What I’m reacting to is more the “hot take” version that shows up in EA-adjacent podcasts — often as an analogy when people talk about AI policy: “look at nuclear, it got over-regulated and basically died, so don’t do that to AI.” In that context it’s not argued carefully, it’s just used as a rhetorical example, and (to me) it’s a pretty lossy / misleading compression of what’s going on.
I agree it’s a bit lossy and sometimes reflexive (this is what I meant with relying on libertarian priors), but I am still confused about your argument.
Because the argument you criticize is an historical one (“nuclear over regulation killed nuclear”) which is different from “now we need many steps and there are different strategies to make nuclear more competitive again”.
I think it is basically correct that over-regulation played a huge part in making nuclear uncompetitive and I don’t think that Isabelle or others knowing the history of nuclear energy would disagree with that, even if it might be a bit overglossed / stylized (obviously, it is not the only thing).
Working on climate with an interest in AI, I found this a fascinating read.
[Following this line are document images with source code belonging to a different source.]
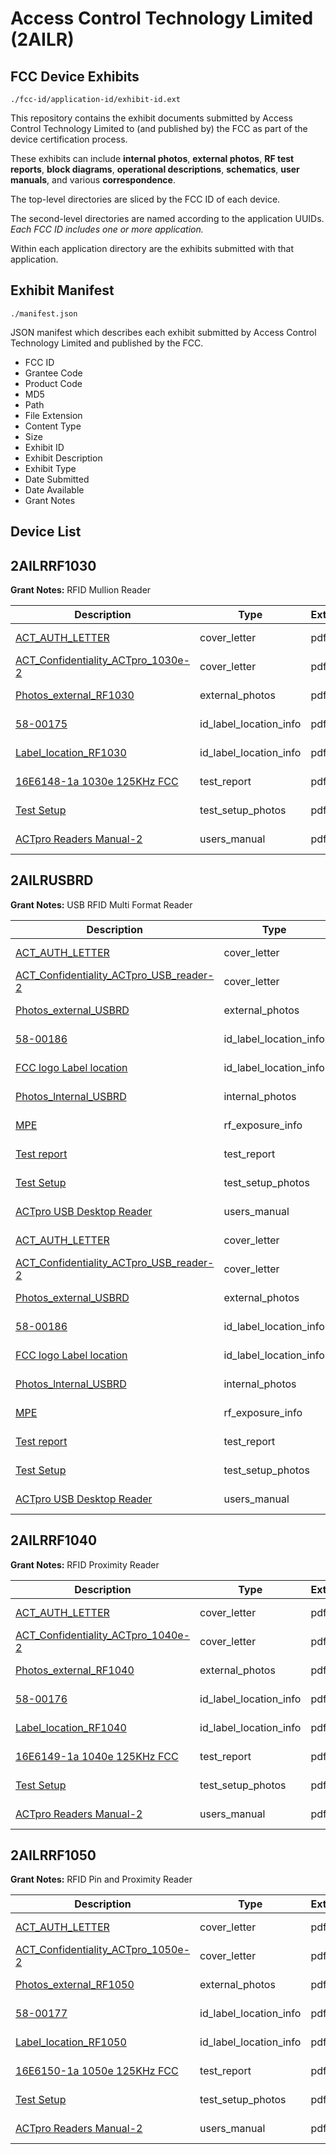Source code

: # Access Control Technology Limited (2AILR)
## FCC Device Exhibits

```
./fcc-id/application-id/exhibit-id.ext
```

This repository contains the exhibit documents submitted by Access Control Technology Limited to (and published by) the FCC as part of the device certification process.

These exhibits can include **internal photos**, **external photos**, **RF test reports**, **block diagrams**, **operational descriptions**, **schematics**, **user manuals**, and various **correspondence**.

The top-level directories are sliced by the FCC ID of each device.

The second-level directories are named according to the application UUIDs. *Each FCC ID includes one or more application.*

Within each application directory are the exhibits submitted with that application. 

## Exhibit Manifest

```
./manifest.json
```

JSON manifest which describes each exhibit submitted by Access Control Technology Limited and published by the FCC.

- FCC ID
- Grantee Code
- Product Code
- MD5
- Path
- File Extension
- Content Type
- Size
- Exhibit ID
- Exhibit Description
- Exhibit Type
- Date Submitted
- Date Available
- Grant Notes

## Device List
## 2AILRRF1030
**Grant Notes:** RFID Mullion Reader

| Description | Type | Ext | Size | Submitted | Available |
| ----------- | ---- | --- | ---- | --------- | --------- |
| [ACT_AUTH_LETTER](2AILRRF1030/8e4e042d0060114afe75184d2b5fc488/3072405.pdf) | cover_letter | pdf | 508128 | 2016-07-21 | 2016-07-22 |
| [ACT_Confidentiality_ACTpro_1030e-2](2AILRRF1030/8e4e042d0060114afe75184d2b5fc488/3072406.pdf) | cover_letter | pdf | 507825 | 2016-07-21 | 2016-07-22 |
| [Photos_external_RF1030](2AILRRF1030/8e4e042d0060114afe75184d2b5fc488/3072408.pdf) | external_photos | pdf | 445020 | 2016-07-21 | 2016-07-22 |
| [58-00175](2AILRRF1030/8e4e042d0060114afe75184d2b5fc488/3072410.pdf) | id_label_location_info | pdf | 111196 | 2016-07-21 | 2016-07-22 |
| [Label_location_RF1030](2AILRRF1030/8e4e042d0060114afe75184d2b5fc488/3072411.pdf) | id_label_location_info | pdf | 198973 | 2016-07-21 | 2016-07-22 |
| [16E6148-1a  1030e 125KHz  FCC](2AILRRF1030/8e4e042d0060114afe75184d2b5fc488/3072415.pdf) | test_report | pdf | 955916 | 2016-07-21 | 2016-07-22 |
| [Test Setup](2AILRRF1030/8e4e042d0060114afe75184d2b5fc488/3072416.pdf) | test_setup_photos | pdf | 222457 | 2016-07-21 | 2016-07-22 |
| [ACTpro Readers Manual-2](2AILRRF1030/8e4e042d0060114afe75184d2b5fc488/3072371.pdf) | users_manual | pdf | 2276887 | 2016-07-21 | 2016-07-22 |
## 2AILRUSBRD
**Grant Notes:** USB RFID Multi Format Reader

| Description | Type | Ext | Size | Submitted | Available |
| ----------- | ---- | --- | ---- | --------- | --------- |
| [ACT_AUTH_LETTER](2AILRUSBRD/0ed6fa6163f5ac7c0fd79e6488e28e2f/3085909.pdf) | cover_letter | pdf | 508123 | 2016-08-03 | 2016-08-04 |
| [ACT_Confidentiality_ACTpro_USB_reader-2](2AILRUSBRD/0ed6fa6163f5ac7c0fd79e6488e28e2f/3085910.pdf) | cover_letter | pdf | 507013 | 2016-08-03 | 2016-08-04 |
| [Photos_external_USBRD](2AILRUSBRD/0ed6fa6163f5ac7c0fd79e6488e28e2f/3085911.pdf) | external_photos | pdf | 422380 | 2016-08-03 | 2016-08-04 |
| [58-00186](2AILRUSBRD/0ed6fa6163f5ac7c0fd79e6488e28e2f/3085912.pdf) | id_label_location_info | pdf | 101723 | 2016-08-03 | 2016-08-04 |
| [FCC logo Label location](2AILRUSBRD/0ed6fa6163f5ac7c0fd79e6488e28e2f/3085913.pdf) | id_label_location_info | pdf | 33215 | 2016-08-03 | 2016-08-04 |
| [Photos_lnternal_USBRD](2AILRUSBRD/0ed6fa6163f5ac7c0fd79e6488e28e2f/3085914.pdf) | internal_photos | pdf | 463612 | 2016-08-03 | 2016-08-04 |
| [MPE](2AILRUSBRD/0ed6fa6163f5ac7c0fd79e6488e28e2f/3085917.pdf) | rf_exposure_info | pdf | 100438 | 2016-08-03 | 2016-08-04 |
| [Test report](2AILRUSBRD/0ed6fa6163f5ac7c0fd79e6488e28e2f/3087436.pdf) | test_report | pdf | 962120 | 2016-08-04 | 2016-08-04 |
| [Test Setup](2AILRUSBRD/0ed6fa6163f5ac7c0fd79e6488e28e2f/3085919.pdf) | test_setup_photos | pdf | 266621 | 2016-08-03 | 2016-08-04 |
| [ACTpro USB Desktop Reader](2AILRUSBRD/0ed6fa6163f5ac7c0fd79e6488e28e2f/3085920.pdf) | users_manual | pdf | 1092831 | 2016-08-03 | 2016-08-04 |
| [ACT_AUTH_LETTER](2AILRUSBRD/e700742699ce62df2514cb57f2eee096/3085909.pdf) | cover_letter | pdf | 508123 | 2016-08-03 | 2016-08-04 |
| [ACT_Confidentiality_ACTpro_USB_reader-2](2AILRUSBRD/e700742699ce62df2514cb57f2eee096/3085910.pdf) | cover_letter | pdf | 507013 | 2016-08-03 | 2016-08-04 |
| [Photos_external_USBRD](2AILRUSBRD/e700742699ce62df2514cb57f2eee096/3085911.pdf) | external_photos | pdf | 422380 | 2016-08-03 | 2016-08-04 |
| [58-00186](2AILRUSBRD/e700742699ce62df2514cb57f2eee096/3085912.pdf) | id_label_location_info | pdf | 101723 | 2016-08-03 | 2016-08-04 |
| [FCC logo Label location](2AILRUSBRD/e700742699ce62df2514cb57f2eee096/3085913.pdf) | id_label_location_info | pdf | 33215 | 2016-08-03 | 2016-08-04 |
| [Photos_lnternal_USBRD](2AILRUSBRD/e700742699ce62df2514cb57f2eee096/3085914.pdf) | internal_photos | pdf | 463612 | 2016-08-03 | 2016-08-04 |
| [MPE](2AILRUSBRD/e700742699ce62df2514cb57f2eee096/3085917.pdf) | rf_exposure_info | pdf | 100438 | 2016-08-03 | 2016-08-04 |
| [Test report](2AILRUSBRD/e700742699ce62df2514cb57f2eee096/3087422.pdf) | test_report | pdf | 1162082 | 2016-08-04 | 2016-08-04 |
| [Test Setup](2AILRUSBRD/e700742699ce62df2514cb57f2eee096/3085919.pdf) | test_setup_photos | pdf | 266621 | 2016-08-03 | 2016-08-04 |
| [ACTpro USB Desktop Reader](2AILRUSBRD/e700742699ce62df2514cb57f2eee096/3085920.pdf) | users_manual | pdf | 1092831 | 2016-08-03 | 2016-08-04 |
## 2AILRRF1040
**Grant Notes:** RFID Proximity Reader

| Description | Type | Ext | Size | Submitted | Available |
| ----------- | ---- | --- | ---- | --------- | --------- |
| [ACT_AUTH_LETTER](2AILRRF1040/a1f330cd42baf538bb349a3d27e1d722/3072392.pdf) | cover_letter | pdf | 508122 | 2016-07-21 | 2016-07-22 |
| [ACT_Confidentiality_ACTpro_1040e-2](2AILRRF1040/a1f330cd42baf538bb349a3d27e1d722/3072393.pdf) | cover_letter | pdf | 507526 | 2016-07-21 | 2016-07-22 |
| [Photos_external_RF1040](2AILRRF1040/a1f330cd42baf538bb349a3d27e1d722/3072395.pdf) | external_photos | pdf | 419696 | 2016-07-21 | 2016-07-22 |
| [58-00176](2AILRRF1040/a1f330cd42baf538bb349a3d27e1d722/3072397.pdf) | id_label_location_info | pdf | 251480 | 2016-07-21 | 2016-07-22 |
| [Label_location_RF1040](2AILRRF1040/a1f330cd42baf538bb349a3d27e1d722/3072398.pdf) | id_label_location_info | pdf | 250439 | 2016-07-21 | 2016-07-22 |
| [16E6149-1a  1040e 125KHz FCC](2AILRRF1040/a1f330cd42baf538bb349a3d27e1d722/3072402.pdf) | test_report | pdf | 920738 | 2016-07-21 | 2016-07-22 |
| [Test Setup](2AILRRF1040/a1f330cd42baf538bb349a3d27e1d722/3072403.pdf) | test_setup_photos | pdf | 213799 | 2016-07-21 | 2016-07-22 |
| [ACTpro Readers Manual-2](2AILRRF1040/a1f330cd42baf538bb349a3d27e1d722/3072371.pdf) | users_manual | pdf | 2276887 | 2016-07-21 | 2016-07-22 |
## 2AILRRF1050
**Grant Notes:** RFID Pin and Proximity Reader

| Description | Type | Ext | Size | Submitted | Available |
| ----------- | ---- | --- | ---- | --------- | --------- |
| [ACT_AUTH_LETTER](2AILRRF1050/b0eee2bb63bce8df8ab18b496e4a90c2/3072357.pdf) | cover_letter | pdf | 508104 | 2016-07-21 | 2016-07-22 |
| [ACT_Confidentiality_ACTpro_1050e-2](2AILRRF1050/b0eee2bb63bce8df8ab18b496e4a90c2/3072358.pdf) | cover_letter | pdf | 507523 | 2016-07-21 | 2016-07-22 |
| [Photos_external_RF1050](2AILRRF1050/b0eee2bb63bce8df8ab18b496e4a90c2/3072360.pdf) | external_photos | pdf | 414621 | 2016-07-21 | 2016-07-22 |
| [58-00177](2AILRRF1050/b0eee2bb63bce8df8ab18b496e4a90c2/3072362.pdf) | id_label_location_info | pdf | 253049 | 2016-07-21 | 2016-07-22 |
| [Label_location_RF1050](2AILRRF1050/b0eee2bb63bce8df8ab18b496e4a90c2/3072363.pdf) | id_label_location_info | pdf | 247020 | 2016-07-21 | 2016-07-22 |
| [16E6150-1a  1050e 125KHz FCC](2AILRRF1050/b0eee2bb63bce8df8ab18b496e4a90c2/3072369.pdf) | test_report | pdf | 969417 | 2016-07-21 | 2016-07-22 |
| [Test Setup](2AILRRF1050/b0eee2bb63bce8df8ab18b496e4a90c2/3072370.pdf) | test_setup_photos | pdf | 224690 | 2016-07-21 | 2016-07-22 |
| [ACTpro Readers Manual-2](2AILRRF1050/b0eee2bb63bce8df8ab18b496e4a90c2/3072371.pdf) | users_manual | pdf | 2276887 | 2016-07-21 | 2016-07-22 |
But I am a bit left wanting as to what the learnable lessons for the AI community are that will make the AI community act better than the climate community.
Could you articulate this?
(I think a lot of the parallels you cite are true, but I don’t think they offer a lot of actionable implications, they feel more like negative updates on the difficulty of acting wisely for fast-moving coordination problems with deep uncertainty and lots of politicization).